Mother's Baked Lasagna
This looks more complicated than it is. But who doesn’t want a fabulous lasagna every now and then. Dive in and you’ll enjoy the rewards.
ingredients
- 1/2 lb, Ground Beef
- 1/2 lb, Italian Sausage
- 1/3 c, Onion, Chopped
- 1/4 teaspoon, Garlic Powder
- 4 T, Parsley
- 1/2 c, Water
- 1/4 c, Salad Oil
- 3 teaspoons, Oregano
- 1 1/2 teaspoons, Basil
- 3 teaspoons, Salt
- 1/4 teaspoon, Pepper
- 1/8 teaspoon, Red Pepper
- 1 teaspoon, Garlic Powder
- 2 T, Parmesan Cheese
- 12 oz, Tomato Paste
- 16 oz, Tomato Sause
- 1 lb, Sliced Mozzarella
- 1 lb, Lasagna Noodles
- 1 c, Parmesan Cheese
directions
- 1
In a skillet brown both meats, drain and remove grease and set aside.
- 2
Saute the chopped onion and parsley, then cook until tender.
- 3
Add: water, oil, oregano, basil, salt both peppers and garlic powder, parmesan, tomato paste and tomato sauce.
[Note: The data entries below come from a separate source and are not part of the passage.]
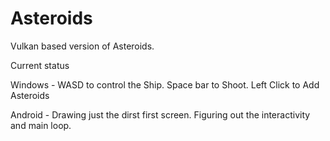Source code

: # Asteroids
Vulkan based version of Asteroids.

Current status

Windows - WASD to control the Ship. Space bar to Shoot. Left Click to Add Asteroids

Android - Drawing just the dirst first screen. Figuring out the interactivity and main loop.

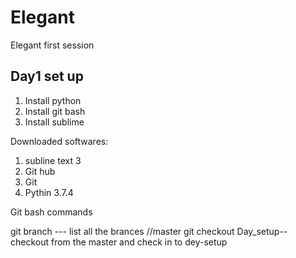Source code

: # Elegant
Elegant first session


## Day1 set up

1. Install python
2. Install git bash
3. Install sublime

Downloaded softwares:

1) subline text 3 
2) Git hub
3) Git
4) Pythin 3.7.4

Git bash commands

git branch --- list all the brances
//master
git checkout Day_setup-- checkout from the master and check in to dey-setup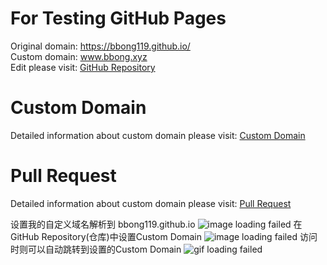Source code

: # For Testing GitHub Pages
  Original domain: https://bbong119.github.io/  
  Custom domain: www.bbong.xyz  
  Edit please visit: [GitHub Repository](https://github.com/BBong119/bbong119.github.io/edit/master/README.md)  


# Custom Domain
  Detailed information about custom domain please visit: [Custom Domain](customDomain.md) 
  
# Pull Request
  Detailed information about custom domain please visit: [Pull Request](pullRequest.md) 
  
  
  设置我的自定义域名解析到 bbong119.github.io
  ![image loading failed](Domain.png)
  在GitHub Repository(仓库)中设置Custom Domain
  ![image loading failed](CustomDomain.png)
  访问时则可以自动跳转到设置的Custom Domain
  ![gif loading failed](CustomDomain.gif)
Add the meat into the sauce mixture and bring to a boil. Reduce heat and simmer uncovered for 1 1/2 hours, stirring occasionally.
- 4
Lightly grease a casserole dish.
- 5
Boil 1/2 package of noodles just slightly. Drain off water and then rinse in cold water.
- 6
Begin layering in your pan, noodles, then mozzerella, sauce, then parmesan. Repeat layers until full, top with sauce and mozzerella.
- 7
Bake at 350° for 30-35 minutes or until bubbly.
- 8
Let the lasagna stand for 10 minutes before serving.
notes
You can make the sauce the day before for quick assembly. This is also a freezable dinner. Do not bake the lasagna, cool it down, cover and freeze for a fast dinner. Throw it in the oven frozen and increase your cooking time. Cook until bubbly.